A fully established elastohydrodynamic lubricating (EHL) film between the piston and the liner surfaces during normal engine operation minimizes piston slap and prevents adhesive wear. Wear cannot be prevented in the initial engine start up due to the absence of EHL film. During normal engine operation, thermal loading due to combustion dominates piston skirts lubrication. However, in a few initial cold engine start-up cycles, shear heating affects the lubricant viscosity and other characteristics considerably. This study models 2D piston skirts EHL by incorporating shear heating effects due to lubricant flow between the skirts and liner surfaces. The hydrodynamic and EHL film profiles are predicted by solving the 2D Reynolds equation and using the inverse solution technique, respectively.

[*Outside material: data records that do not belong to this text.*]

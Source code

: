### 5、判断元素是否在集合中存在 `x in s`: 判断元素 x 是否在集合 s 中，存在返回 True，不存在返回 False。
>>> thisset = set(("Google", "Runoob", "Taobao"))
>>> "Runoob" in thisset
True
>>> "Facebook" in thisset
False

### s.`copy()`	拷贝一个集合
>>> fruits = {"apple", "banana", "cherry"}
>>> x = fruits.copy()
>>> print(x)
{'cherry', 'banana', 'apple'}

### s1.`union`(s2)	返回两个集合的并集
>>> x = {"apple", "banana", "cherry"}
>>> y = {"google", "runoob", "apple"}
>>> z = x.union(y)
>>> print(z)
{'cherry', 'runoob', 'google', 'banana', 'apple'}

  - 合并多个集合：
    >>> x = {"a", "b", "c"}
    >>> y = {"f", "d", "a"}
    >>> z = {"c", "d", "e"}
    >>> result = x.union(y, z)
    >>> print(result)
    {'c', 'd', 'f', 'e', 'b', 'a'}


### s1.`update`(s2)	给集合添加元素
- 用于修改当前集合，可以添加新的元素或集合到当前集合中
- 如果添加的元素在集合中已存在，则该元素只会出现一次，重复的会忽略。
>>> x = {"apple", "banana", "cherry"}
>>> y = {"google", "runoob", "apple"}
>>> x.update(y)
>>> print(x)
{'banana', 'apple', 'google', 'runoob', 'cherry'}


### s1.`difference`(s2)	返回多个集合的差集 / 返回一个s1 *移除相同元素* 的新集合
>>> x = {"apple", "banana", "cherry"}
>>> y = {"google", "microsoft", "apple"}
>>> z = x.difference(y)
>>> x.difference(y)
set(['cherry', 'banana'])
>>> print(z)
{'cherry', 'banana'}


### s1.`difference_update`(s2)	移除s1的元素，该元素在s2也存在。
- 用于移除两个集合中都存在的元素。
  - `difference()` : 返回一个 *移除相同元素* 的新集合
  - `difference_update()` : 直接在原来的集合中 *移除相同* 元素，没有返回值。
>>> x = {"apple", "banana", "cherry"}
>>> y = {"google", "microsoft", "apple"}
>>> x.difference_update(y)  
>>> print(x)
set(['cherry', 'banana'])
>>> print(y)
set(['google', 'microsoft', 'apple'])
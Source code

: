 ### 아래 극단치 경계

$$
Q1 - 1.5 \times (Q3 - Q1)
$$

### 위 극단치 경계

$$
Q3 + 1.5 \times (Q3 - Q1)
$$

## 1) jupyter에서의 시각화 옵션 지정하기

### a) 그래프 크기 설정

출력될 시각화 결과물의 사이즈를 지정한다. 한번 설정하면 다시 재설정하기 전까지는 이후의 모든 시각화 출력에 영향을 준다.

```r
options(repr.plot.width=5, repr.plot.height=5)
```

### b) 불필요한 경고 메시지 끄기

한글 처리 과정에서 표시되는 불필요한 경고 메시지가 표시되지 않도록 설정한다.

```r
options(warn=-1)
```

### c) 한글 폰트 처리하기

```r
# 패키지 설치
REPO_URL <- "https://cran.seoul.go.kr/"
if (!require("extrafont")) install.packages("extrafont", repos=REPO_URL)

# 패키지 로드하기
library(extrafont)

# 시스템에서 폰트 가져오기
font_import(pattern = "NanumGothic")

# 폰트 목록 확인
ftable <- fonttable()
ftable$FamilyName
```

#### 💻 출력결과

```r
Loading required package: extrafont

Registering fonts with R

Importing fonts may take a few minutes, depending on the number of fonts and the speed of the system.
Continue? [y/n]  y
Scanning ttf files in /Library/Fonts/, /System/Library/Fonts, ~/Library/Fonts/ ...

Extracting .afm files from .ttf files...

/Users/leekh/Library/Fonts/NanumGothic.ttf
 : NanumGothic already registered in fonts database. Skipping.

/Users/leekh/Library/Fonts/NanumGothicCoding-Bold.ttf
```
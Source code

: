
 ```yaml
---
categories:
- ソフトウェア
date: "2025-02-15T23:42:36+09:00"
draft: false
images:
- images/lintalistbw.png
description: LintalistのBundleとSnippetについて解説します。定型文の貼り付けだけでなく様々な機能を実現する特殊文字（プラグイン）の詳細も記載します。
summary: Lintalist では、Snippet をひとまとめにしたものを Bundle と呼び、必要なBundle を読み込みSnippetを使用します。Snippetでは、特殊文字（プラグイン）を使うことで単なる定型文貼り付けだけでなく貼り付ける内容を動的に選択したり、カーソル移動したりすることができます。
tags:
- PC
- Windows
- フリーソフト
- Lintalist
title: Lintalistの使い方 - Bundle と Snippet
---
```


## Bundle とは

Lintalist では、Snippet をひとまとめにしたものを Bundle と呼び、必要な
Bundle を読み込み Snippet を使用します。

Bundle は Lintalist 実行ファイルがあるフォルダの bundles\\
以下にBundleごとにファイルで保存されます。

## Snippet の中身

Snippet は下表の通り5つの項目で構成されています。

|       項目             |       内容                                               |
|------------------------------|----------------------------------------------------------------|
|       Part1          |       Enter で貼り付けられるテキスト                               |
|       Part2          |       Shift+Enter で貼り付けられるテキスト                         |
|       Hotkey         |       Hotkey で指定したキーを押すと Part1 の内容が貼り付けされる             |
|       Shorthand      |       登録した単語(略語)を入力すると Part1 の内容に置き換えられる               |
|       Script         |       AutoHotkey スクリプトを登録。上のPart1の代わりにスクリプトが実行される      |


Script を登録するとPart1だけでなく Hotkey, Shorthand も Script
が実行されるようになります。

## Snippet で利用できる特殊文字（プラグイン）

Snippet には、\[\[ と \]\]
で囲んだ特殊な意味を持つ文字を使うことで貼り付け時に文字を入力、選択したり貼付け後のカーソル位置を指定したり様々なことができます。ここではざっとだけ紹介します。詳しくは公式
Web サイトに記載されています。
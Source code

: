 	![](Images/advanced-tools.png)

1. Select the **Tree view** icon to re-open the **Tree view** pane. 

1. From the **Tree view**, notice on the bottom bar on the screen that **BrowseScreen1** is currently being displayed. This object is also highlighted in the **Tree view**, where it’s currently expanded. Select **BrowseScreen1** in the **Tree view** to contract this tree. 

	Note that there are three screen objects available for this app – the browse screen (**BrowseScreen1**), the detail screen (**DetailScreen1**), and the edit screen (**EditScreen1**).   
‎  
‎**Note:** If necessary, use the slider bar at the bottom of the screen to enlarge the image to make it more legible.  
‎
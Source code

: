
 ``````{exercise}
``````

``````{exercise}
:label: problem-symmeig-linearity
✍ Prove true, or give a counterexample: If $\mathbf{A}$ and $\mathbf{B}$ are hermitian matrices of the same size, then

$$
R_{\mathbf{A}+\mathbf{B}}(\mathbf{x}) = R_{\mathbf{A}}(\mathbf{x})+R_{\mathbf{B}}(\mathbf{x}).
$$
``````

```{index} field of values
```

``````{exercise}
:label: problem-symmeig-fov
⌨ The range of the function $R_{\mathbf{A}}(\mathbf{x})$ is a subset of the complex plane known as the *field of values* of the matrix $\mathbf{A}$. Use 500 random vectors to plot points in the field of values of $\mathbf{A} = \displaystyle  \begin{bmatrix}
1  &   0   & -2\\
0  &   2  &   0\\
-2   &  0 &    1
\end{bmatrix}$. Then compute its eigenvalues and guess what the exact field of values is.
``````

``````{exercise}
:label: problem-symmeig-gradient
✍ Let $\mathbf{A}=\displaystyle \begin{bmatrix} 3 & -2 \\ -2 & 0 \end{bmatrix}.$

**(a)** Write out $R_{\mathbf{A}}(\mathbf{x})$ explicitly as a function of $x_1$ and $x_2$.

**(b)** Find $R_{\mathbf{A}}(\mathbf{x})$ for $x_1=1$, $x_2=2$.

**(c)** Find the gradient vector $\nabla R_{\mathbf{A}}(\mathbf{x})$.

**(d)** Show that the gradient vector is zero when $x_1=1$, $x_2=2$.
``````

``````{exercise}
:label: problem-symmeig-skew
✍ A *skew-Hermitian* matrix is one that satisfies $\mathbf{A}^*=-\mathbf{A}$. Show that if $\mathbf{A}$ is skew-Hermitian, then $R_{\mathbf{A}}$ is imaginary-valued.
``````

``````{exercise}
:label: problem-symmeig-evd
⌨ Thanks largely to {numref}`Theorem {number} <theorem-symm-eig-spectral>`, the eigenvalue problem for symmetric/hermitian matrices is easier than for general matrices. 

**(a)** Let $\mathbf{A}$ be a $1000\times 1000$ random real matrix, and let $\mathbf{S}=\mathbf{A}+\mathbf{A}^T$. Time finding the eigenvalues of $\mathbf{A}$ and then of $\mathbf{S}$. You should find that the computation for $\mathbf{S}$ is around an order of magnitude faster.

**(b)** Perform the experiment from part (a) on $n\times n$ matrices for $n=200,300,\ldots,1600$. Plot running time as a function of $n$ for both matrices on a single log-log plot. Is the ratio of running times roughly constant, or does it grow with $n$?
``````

The temperature distribution within the oil film is given by using the 2D transient thermal energy equation with heat generated by viscous heating. The numerical analysis is based on an energy equation having adiabatic conduction and convective heat transfer with no source term effects. The study is extended to low and high viscosity grade engine oils to investigate the adverse effects of the rising temperatures on the load carrying capacity of such lubricants. Numerical simulations show that piston eccentricities, film thickness profiles, hydrodynamic and EHL pressures visibly change when using different viscosity grade engine lubricants. This study optimizes the viscosity-grade of an engine lubricant to minimize the adhesive wear of the piston skirts and cylinder liner at the time of initial engine start up.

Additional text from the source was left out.